Australia: 3rd ME/CFS & Long COVID International Conference 2023: RID- Research, Innovation & Discovery, November 2023

Australia

3rd ME/CFS & Long COVID International Conference 2023: RID- Research, Innovation & Discovery in November

Some speakers: Dr Elizabeth Unger/Dr Brian Walitt/Prof Katsuhiko Muraki (from https://www.facebook.com/NCNED)

https://app.secure.griffith.edu.au/...23-rid-research-innovation-and-discovery.html

 

Program is up:

 

Along with anything immune/metabolic, for me the MRI session is particularly interesting, but more generally "TBA" from Brian Walitt might be attracting most of our attention...

I couldn't see an option for online attendance. Does anyone know for this year or from previous years?

 

A recording of the 3rd ME/CFS & Long COVID International Conference 2023: RID- Research, Innovation & Discovery, November 2023 is now available here:
https://vimeo.com/showcase/RID-2024

 

I had a look at Walitt’s talk. It’s talk number 3 titled “Exploring the Post-Acute Sequelae of Covid-19 at the National Institutes of Health”.

He begins by talking about the pandemic and his earliest work on Long-Covid titled “A clinical primer for the expected and potential post-COVID-19 syndromes” which placed a large focus on somatic and psychiatric complaints in the absence of a clearly observable cause (discussed here).

He then talks about the physiological outcomes of an acute Covid infection: Inflammation, Thrombosis and lastly Fear, Stress and Change.

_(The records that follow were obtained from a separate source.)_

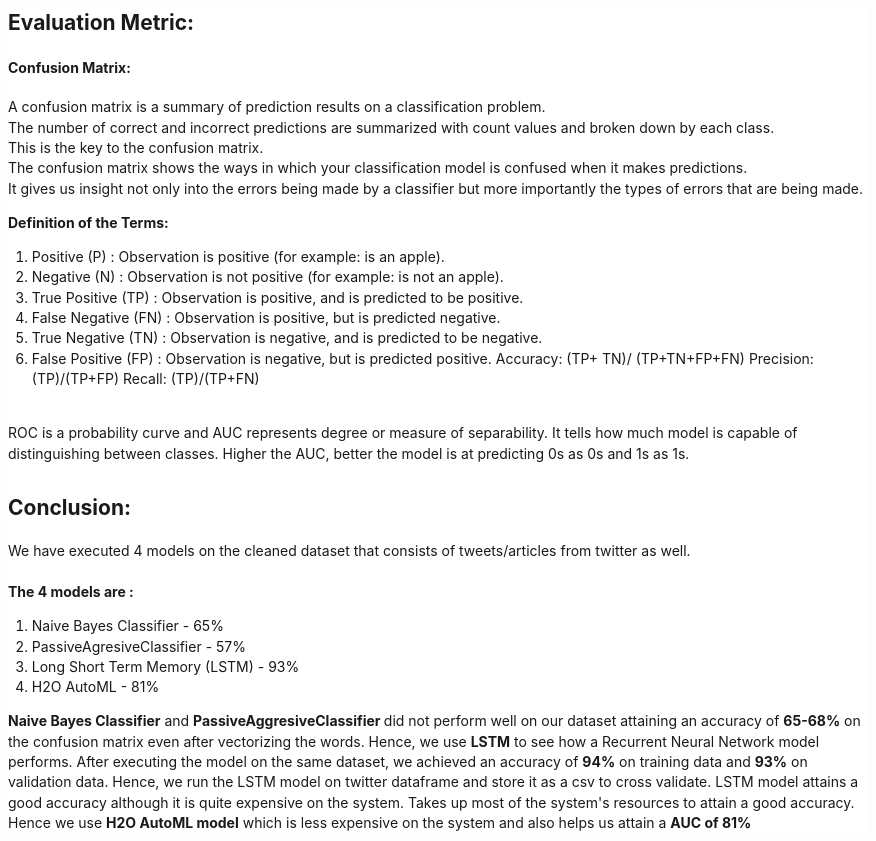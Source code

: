 ## Evaluation Metric:
#### Confusion Matrix:
A confusion matrix is a summary of prediction results on a classification problem.<br> The number of correct and incorrect predictions are summarized with count values and broken down by each class.<br> This is the key to the confusion matrix. <br>The confusion matrix shows the ways in which your classification model is confused when it makes predictions.<br> It gives us insight not only into the errors being made by a classifier but more importantly the types of errors that are being made.<br>

<b>Definition of the Terms:</b>
1. Positive (P) : Observation is positive (for example: is an apple).
2. Negative (N) : Observation is not positive (for example: is not an apple).
3. True Positive (TP) : Observation is positive, and is predicted to be positive.
4. False Negative (FN) : Observation is positive, but is predicted negative.
5. True Negative (TN) : Observation is negative, and is predicted to be negative.
6. False Positive (FP) : Observation is negative, but is predicted positive.
    Accuracy: (TP+ TN)/ (TP+TN+FP+FN)
    Precision: (TP)/(TP+FP)
    Recall: (TP)/(TP+FN)

<br>
<AUC: AUC - ROC curve is a performance measurement for classification problem at various thresholds settings. <br>
ROC is a probability curve and AUC represents degree or measure of separability. It tells how much model is capable of distinguishing between classes. Higher the AUC, better the model is at predicting 0s as 0s and 1s as 1s.

## Conclusion:

We have executed 4 models on the cleaned dataset that consists of tweets/articles from twitter as well.<br> <br>
<b>The 4 models are :</b>
1. Naive Bayes Classifier - 65%
2. PassiveAgresiveClassifier - 57%
3. Long Short Term Memory (LSTM) - 93%
4. H2O AutoML - 81%
		
<b>Naive Bayes Classifier</b> and <b>PassiveAggresiveClassifier </b> did not perform well on our dataset attaining an accuracy of <b>65-68%</b> on the confusion matrix even after vectorizing the words. Hence, we use <b>LSTM</b> to see how a Recurrent Neural Network model performs. After executing the model on the same dataset, we achieved an accuracy of <b>94%</b> on training data and <b>93%</b> on validation data. Hence, we run the LSTM model on twitter dataframe and store it as a csv to cross validate. LSTM model attains a good accuracy although it is quite expensive on the system. Takes up most of the system's resources to attain a good accuracy. Hence we use <b>H2O AutoML model</b> which is less expensive on the system and also helps us attain a <b>AUC of 81%</b>

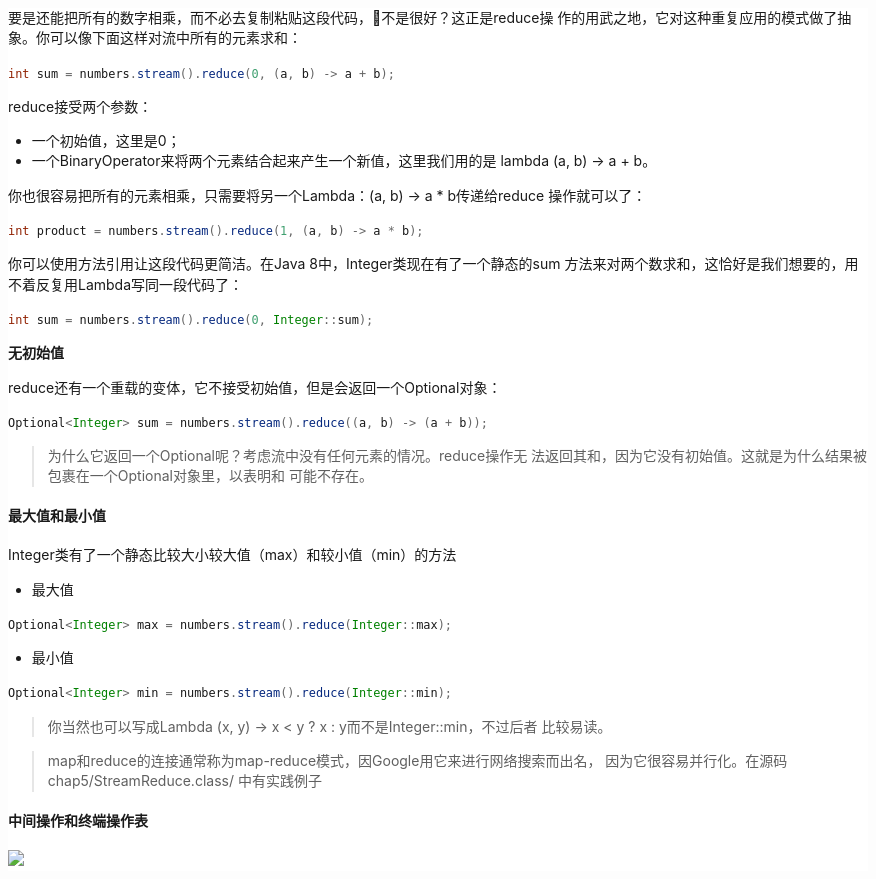 要是还能把所有的数字相乘，而不必去复制粘贴这段代码，ࡧ不是很好？这正是reduce操
作的用武之地，它对这种重复应用的模式做了抽象。你可以像下面这样对流中所有的元素求和：

```java
int sum = numbers.stream().reduce(0, (a, b) -> a + b);
```

reduce接受两个参数：
- 一个初始值，这里是0；
- 一个BinaryOperator<T>来将两个元素结合起来产生一个新值，这里我们用的是
  lambda (a, b) -> a + b。
  
你也很容易把所有的元素相乘，只需要将另一个Lambda：(a, b) -> a * b传递给reduce
操作就可以了：

```java
int product = numbers.stream().reduce(1, (a, b) -> a * b);
```

你可以使用方法引用让这段代码更简洁。在Java 8中，Integer类现在有了一个静态的sum
方法来对两个数求和，这恰好是我们想要的，用不着反复用Lambda写同一段代码了：

```java
int sum = numbers.stream().reduce(0, Integer::sum);
```

**无初始值**

reduce还有一个重载的变体，它不接受初始值，但是会返回一个Optional对象：
```java
Optional<Integer> sum = numbers.stream().reduce((a, b) -> (a + b));
```

> 为什么它返回一个Optional<Integer>呢？考虑流中没有任何元素的情况。reduce操作无
  法返回其和，因为它没有初始值。这就是为什么结果被包裹在一个Optional对象里，以表明和
  可能不存在。
  
#### 最大值和最小值

Integer类有了一个静态比较大小较大值（max）和较小值（min）的方法

- 最大值
```java
Optional<Integer> max = numbers.stream().reduce(Integer::max);
```

- 最小值
```java
Optional<Integer> min = numbers.stream().reduce(Integer::min);
```

> 你当然也可以写成Lambda (x, y) -> x < y ? x : y而不是Integer::min，不过后者
  比较易读。
  
> map和reduce的连接通常称为map-reduce模式，因Google用它来进行网络搜索而出名，
  因为它很容易并行化。在源码chap5/StreamReduce.class/ 中有实践例子

#### 中间操作和终端操作表
![](http://clevercoder.cn/github/image/20191029100726.png)
  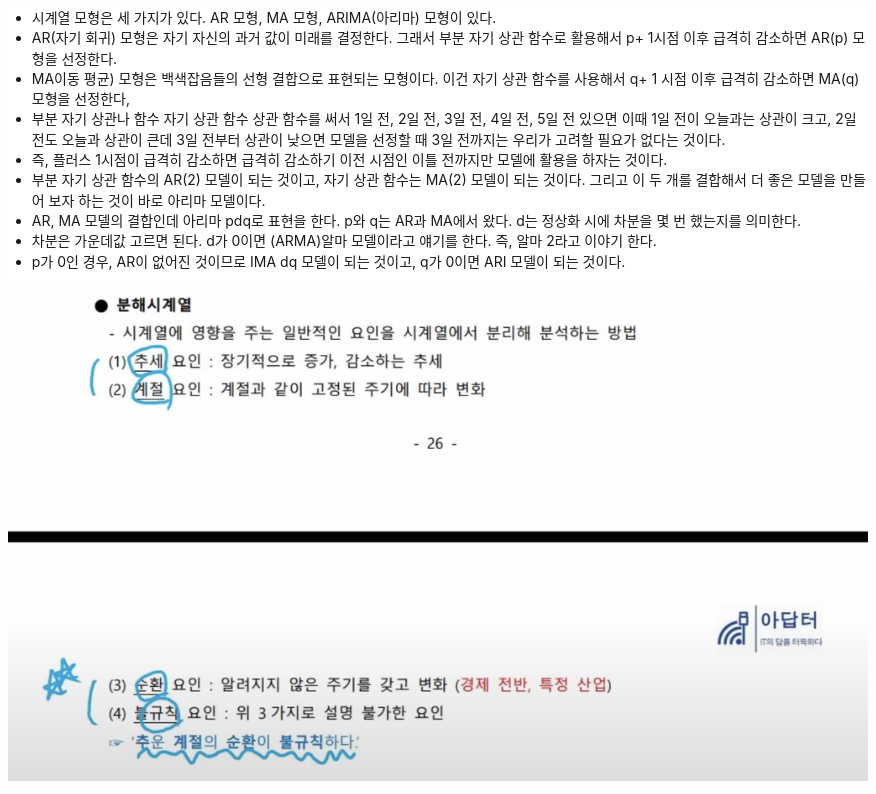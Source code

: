 - 시계열 모형은 세 가지가 있다. AR 모형, MA 모형, ARIMA(아리마) 모형이 있다.
- AR(자기 회귀) 모형은 자기 자신의 과거 값이 미래를 결정한다. 그래서 부분 자기 상관 함수로 활용해서 p+ 1시점 이후 급격히 감소하면 AR(p) 모형을 선정한다.
- MA이동 평균) 모형은 백색잡음들의 선형 결합으로 표현되는 모형이다. 이건 자기 상관 함수를 사용해서 q+ 1 시점 이후 급격히 감소하면 MA(q) 모형을 선정한다,
- 부분 자기 상관나 함수 자기 상관 함수 상관 함수를 써서 1일 전, 2일 전, 3일 전, 4일 전, 5일 전
있으면 이때 1일 전이 오늘과는 상관이 크고,  2일 전도 오늘과 상관이 큰데 3일 전부터 상관이
낮으면 모델을 선정할 때 3일 전까지는 우리가 고려할 필요가 없다는 것이다.
- 즉, 플러스 1시점이 급격히 감소하면 급격히 감소하기 이전 시점인 이틀 전까지만 모델에 활용을 하자는 것이다.
- 부분 자기 상관 함수의 AR(2) 모델이 되는 것이고, 자기 상관 함수는 MA(2) 모델이 되는 것이다. 그리고 이 두 개를 결합해서 더 좋은 모델을 만들어 보자 하는 것이 바로 아리마 모델이다.
- AR, MA 모델의 결합인데 아리마 pdq로 표현을 한다. p와 q는 AR과 MA에서 왔다. d는 정상화 시에 차분을 몇 번 했는지를 의미한다.
- 차분은 가운데값 고르면 된다. d가 0이면 (ARMA)알마 모델이라고 얘기를 한다. 즉, 알마 2라고 이야기 한다.
- p가 0인 경우, AR이 없어진 것이므로 IMA dq 모델이 되는 것이고, q가 0이면 ARI 모델이 되는 것이다.

![이미지](/assets/img/exam/adsp/overview/subject3/41.png)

From there he briefly talks about PASC subtypes: Cardiac, Pulmonary, Neurologic (which includes ME/CFS), which he follows up on by focusing on Post-viral fatiguing Syndromes from a historical perspective (UK viral meningitis, Behan, Dubbo, SARS, etc).

He then goes on to talk about what he and the NIH did in regards to epidemiological work on LC, with a focus on symptomatology as time progresses. His work is an accordance what many of us would agree with, i.e. the longer you have symptoms after Covid infection the more likely you are for those symptoms to be more similar to those of ME/CFS.

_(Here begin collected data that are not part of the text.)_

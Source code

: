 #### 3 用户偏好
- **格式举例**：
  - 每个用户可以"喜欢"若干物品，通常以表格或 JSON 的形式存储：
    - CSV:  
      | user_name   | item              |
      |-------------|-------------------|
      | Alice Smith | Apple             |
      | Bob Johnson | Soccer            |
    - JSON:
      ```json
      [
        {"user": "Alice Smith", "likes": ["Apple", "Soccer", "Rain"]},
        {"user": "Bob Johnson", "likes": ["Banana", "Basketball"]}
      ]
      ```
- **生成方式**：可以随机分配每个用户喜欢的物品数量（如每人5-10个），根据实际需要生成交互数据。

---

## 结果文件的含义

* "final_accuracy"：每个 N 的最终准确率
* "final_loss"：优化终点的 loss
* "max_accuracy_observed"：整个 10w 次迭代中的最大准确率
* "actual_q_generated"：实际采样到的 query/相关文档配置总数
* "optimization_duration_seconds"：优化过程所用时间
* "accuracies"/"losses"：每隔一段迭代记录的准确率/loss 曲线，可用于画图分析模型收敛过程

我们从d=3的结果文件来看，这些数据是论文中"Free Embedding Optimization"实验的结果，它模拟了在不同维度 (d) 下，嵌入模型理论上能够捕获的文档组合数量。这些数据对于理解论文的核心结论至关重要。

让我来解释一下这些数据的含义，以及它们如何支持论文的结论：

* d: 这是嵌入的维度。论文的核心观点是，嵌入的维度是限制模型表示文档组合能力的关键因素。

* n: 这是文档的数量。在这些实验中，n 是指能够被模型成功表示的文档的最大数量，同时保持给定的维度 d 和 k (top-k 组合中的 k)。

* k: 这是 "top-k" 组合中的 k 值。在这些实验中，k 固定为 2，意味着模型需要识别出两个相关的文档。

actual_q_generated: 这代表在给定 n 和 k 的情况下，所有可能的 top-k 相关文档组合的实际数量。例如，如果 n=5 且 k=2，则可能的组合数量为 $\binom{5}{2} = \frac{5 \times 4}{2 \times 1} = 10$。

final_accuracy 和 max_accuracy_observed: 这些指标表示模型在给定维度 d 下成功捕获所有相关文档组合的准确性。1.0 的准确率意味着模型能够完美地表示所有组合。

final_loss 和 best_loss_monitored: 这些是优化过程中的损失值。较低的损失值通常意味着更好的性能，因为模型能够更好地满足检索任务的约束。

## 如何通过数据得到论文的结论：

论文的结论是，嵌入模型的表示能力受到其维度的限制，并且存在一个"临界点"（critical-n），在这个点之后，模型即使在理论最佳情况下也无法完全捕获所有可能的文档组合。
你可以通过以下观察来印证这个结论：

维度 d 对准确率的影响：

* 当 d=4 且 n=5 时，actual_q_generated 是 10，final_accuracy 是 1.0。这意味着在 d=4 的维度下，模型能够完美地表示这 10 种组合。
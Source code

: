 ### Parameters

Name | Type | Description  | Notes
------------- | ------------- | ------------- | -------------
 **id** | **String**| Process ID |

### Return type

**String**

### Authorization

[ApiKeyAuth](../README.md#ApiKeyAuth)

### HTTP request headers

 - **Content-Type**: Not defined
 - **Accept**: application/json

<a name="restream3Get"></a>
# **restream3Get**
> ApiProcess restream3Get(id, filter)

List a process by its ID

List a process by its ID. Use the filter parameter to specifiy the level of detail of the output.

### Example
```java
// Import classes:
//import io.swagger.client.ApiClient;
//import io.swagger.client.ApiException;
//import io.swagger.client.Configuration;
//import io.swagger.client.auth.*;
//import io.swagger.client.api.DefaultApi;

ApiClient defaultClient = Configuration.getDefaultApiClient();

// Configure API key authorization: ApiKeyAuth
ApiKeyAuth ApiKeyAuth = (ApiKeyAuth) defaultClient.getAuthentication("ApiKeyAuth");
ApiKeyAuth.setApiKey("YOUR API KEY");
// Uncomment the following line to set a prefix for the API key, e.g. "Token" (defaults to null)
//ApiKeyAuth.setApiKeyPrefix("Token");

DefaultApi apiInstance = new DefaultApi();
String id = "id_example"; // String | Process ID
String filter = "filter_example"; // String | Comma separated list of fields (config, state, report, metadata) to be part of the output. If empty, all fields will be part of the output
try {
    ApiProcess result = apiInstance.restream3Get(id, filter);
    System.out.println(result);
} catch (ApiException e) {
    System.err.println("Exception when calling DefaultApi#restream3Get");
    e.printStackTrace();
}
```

He then shows a case study of such a person that suffers from LC. He notes that even though standard test of this patients were all normal, 6 months out they were able to detect pulmonary emboli via a chest CT with contrast which everyone thought was extremely surprising. They treated this patient with Apixaban and he improved.

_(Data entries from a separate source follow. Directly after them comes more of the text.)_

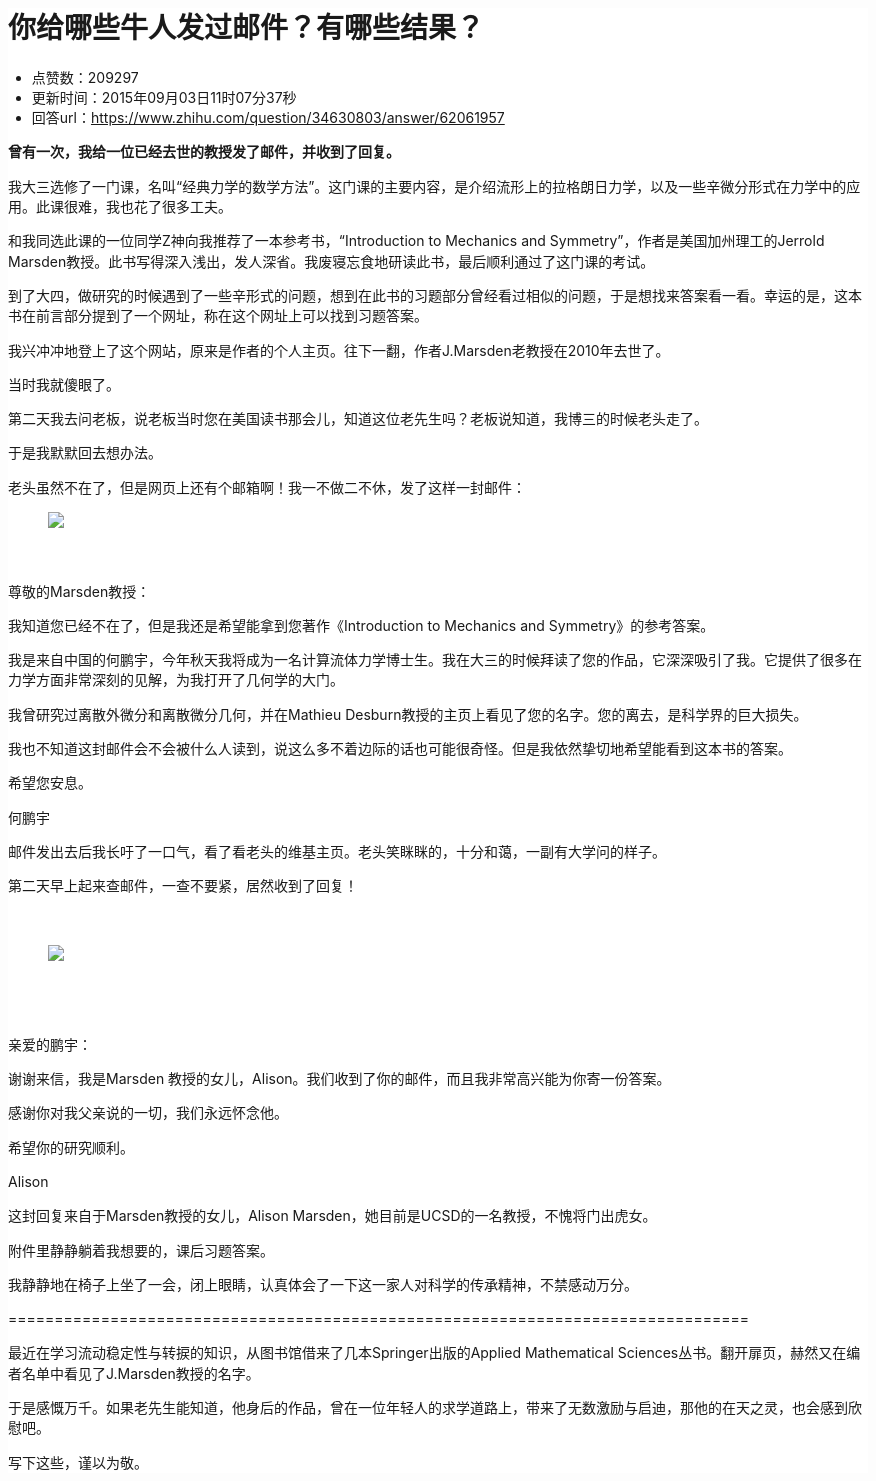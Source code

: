 # 你给哪些牛人发过邮件？有哪些结果？
- 点赞数：209297
- 更新时间：2015年09月03日11时07分37秒
- 回答url：https://www.zhihu.com/question/34630803/answer/62061957
<body>
 <p data-pid="vrUNAJzF"><b>曾有一次，我给一位已经去世的教授发了邮件，并收到了回复。</b></p>
 <p data-pid="e-m3uinJ">我大三选修了一门课，名叫“经典力学的数学方法”。这门课的主要内容，是介绍流形上的拉格朗日力学，以及一些辛微分形式在力学中的应用。此课很难，我也花了很多工夫。</p>
 <p data-pid="QoxaxmsN">和我同选此课的一位同学Z神向我推荐了一本参考书，“Introduction to Mechanics and Symmetry”，作者是美国加州理工的Jerrold Marsden教授。此书写得深入浅出，发人深省。我废寝忘食地研读此书，最后顺利通过了这门课的考试。</p>
 <p data-pid="Kuye8UKW">到了大四，做研究的时候遇到了一些辛形式的问题，想到在此书的习题部分曾经看过相似的问题，于是想找来答案看一看。幸运的是，这本书在前言部分提到了一个网址，称在这个网址上可以找到习题答案。</p>
 <p data-pid="QbOurEDc">我兴冲冲地登上了这个网站，原来是作者的个人主页。往下一翻，作者J.Marsden老教授在2010年去世了。</p>
 <p data-pid="PhQj94WT">当时我就傻眼了。</p>
 <p data-pid="VWi5UeA8">第二天我去问老板，说老板当时您在美国读书那会儿，知道这位老先生吗？老板说知道，我博三的时候老头走了。</p>
 <p data-pid="iz7Gxrqy">于是我默默回去想办法。</p>
 <p data-pid="4aJvi_p7">老头虽然不在了，但是网页上还有个邮箱啊！我一不做二不休，发了这样一封邮件：</p>
 <figure>
  <img src="https://picx.zhimg.com/50/d04f68e8c6c7a744028b4c16a970a4b5_720w.jpg?source=1940ef5c" data-rawwidth="1185" data-rawheight="1417" data-original-token="d04f68e8c6c7a744028b4c16a970a4b5" class="origin_image zh-lightbox-thumb" width="1185" data-original="https://picx.zhimg.com/d04f68e8c6c7a744028b4c16a970a4b5_r.jpg?source=1940ef5c">
 </figure>
 <br>
 <p data-pid="wt7AJPLB">尊敬的Marsden教授：</p>
 <p data-pid="k5o0uYJc">我知道您已经不在了，但是我还是希望能拿到您著作《Introduction to Mechanics and Symmetry》的参考答案。</p>
 <p data-pid="S4XXCWn5">我是来自中国的何鹏宇，今年秋天我将成为一名计算流体力学博士生。我在大三的时候拜读了您的作品，它深深吸引了我。它提供了很多在力学方面非常深刻的见解，为我打开了几何学的大门。</p>
 <p data-pid="1J2vqeWI">我曾研究过离散外微分和离散微分几何，并在Mathieu Desburn教授的主页上看见了您的名字。您的离去，是科学界的巨大损失。</p>
 <p data-pid="8wynkS_c">我也不知道这封邮件会不会被什么人读到，说这么多不着边际的话也可能很奇怪。但是我依然挚切地希望能看到这本书的答案。</p>
 <p data-pid="UseAfdkz">希望您安息。</p>
 <p data-pid="5fYORfDD">何鹏宇</p>
 <p data-pid="MT03dS47">邮件发出去后我长吁了一口气，看了看老头的维基主页。老头笑眯眯的，十分和蔼，一副有大学问的样子。</p>
 <p data-pid="3Q4v6Omy">第二天早上起来查邮件，一查不要紧，居然收到了回复！</p>
 <br>
 <figure>
  <img src="https://pic1.zhimg.com/50/ce75d356e667e234421c9521d300fdbe_720w.jpg?source=1940ef5c" data-rawwidth="1214" data-rawheight="1041" data-original-token="ce75d356e667e234421c9521d300fdbe" class="origin_image zh-lightbox-thumb" width="1214" data-original="https://picx.zhimg.com/ce75d356e667e234421c9521d300fdbe_r.jpg?source=1940ef5c">
 </figure>
 <br>
 <br>
 <p data-pid="kRruDsTQ">亲爱的鹏宇：</p>
 <p data-pid="q_Rg5tta">谢谢来信，我是Marsden 教授的女儿，Alison。我们收到了你的邮件，而且我非常高兴能为你寄一份答案。</p>
 <p data-pid="au4uavmE">感谢你对我父亲说的一切，我们永远怀念他。</p>
 <p data-pid="CCgGwbmN">希望你的研究顺利。</p>
 <p data-pid="rMUGIfm1">Alison</p>
 <p data-pid="D96M4oRo">这封回复来自于Marsden教授的女儿，Alison Marsden，她目前是UCSD的一名教授，不愧将门出虎女。</p>
 <p data-pid="WcEBmgAk">附件里静静躺着我想要的，课后习题答案。</p>
 <p data-pid="I_evn2-G">我静静地在椅子上坐了一会，闭上眼睛，认真体会了一下这一家人对科学的传承精神，不禁感动万分。</p>
 <p data-pid="SpT5Rtx9">================================================================================</p>
 <p data-pid="jODciTjx">最近在学习流动稳定性与转捩的知识，从图书馆借来了几本Springer出版的Applied Mathematical Sciences丛书。翻开扉页，赫然又在编者名单中看见了J.Marsden教授的名字。</p>
 <p data-pid="LCweFf_6">于是感慨万千。如果老先生能知道，他身后的作品，曾在一位年轻人的求学道路上，带来了无数激励与启迪，那他的在天之灵，也会感到欣慰吧。</p>
 <p data-pid="p-7VhI1R">写下这些，谨以为敬。</p>
</body>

The point he makes is that many PASC cases will have an alternative medical explanation rather than just “Long Covid” and highlights that diligence and follow-up over time are crucial.

They present a second case of a person who didn’t recover from acute Covid whose medical exam looked normal but who experienced POT and PEM. They asked themselves what this person should be diagnosed with since she met the criteria for ME/CFS, but also POTS etc. Walitt then spends some time talking about EBV and it’s connection to LC and ME/CFS.

Overall the talk focuses on the heterogeneity of LC and the complications this creates.

He mentions in his response to one question that one of the ME/CFS patients in the intramural study symptoms resolved after a Covid infection.

It’s a very sensible talk, given how many people have failed to accept the heterogeneity of LC and in particular in relation to the rather bland work RECOVER did and whilst he comes across as very charismatic I don't think there’s anything worthy of discussion for anybody somewhat familiar with LC and ME/CFS research.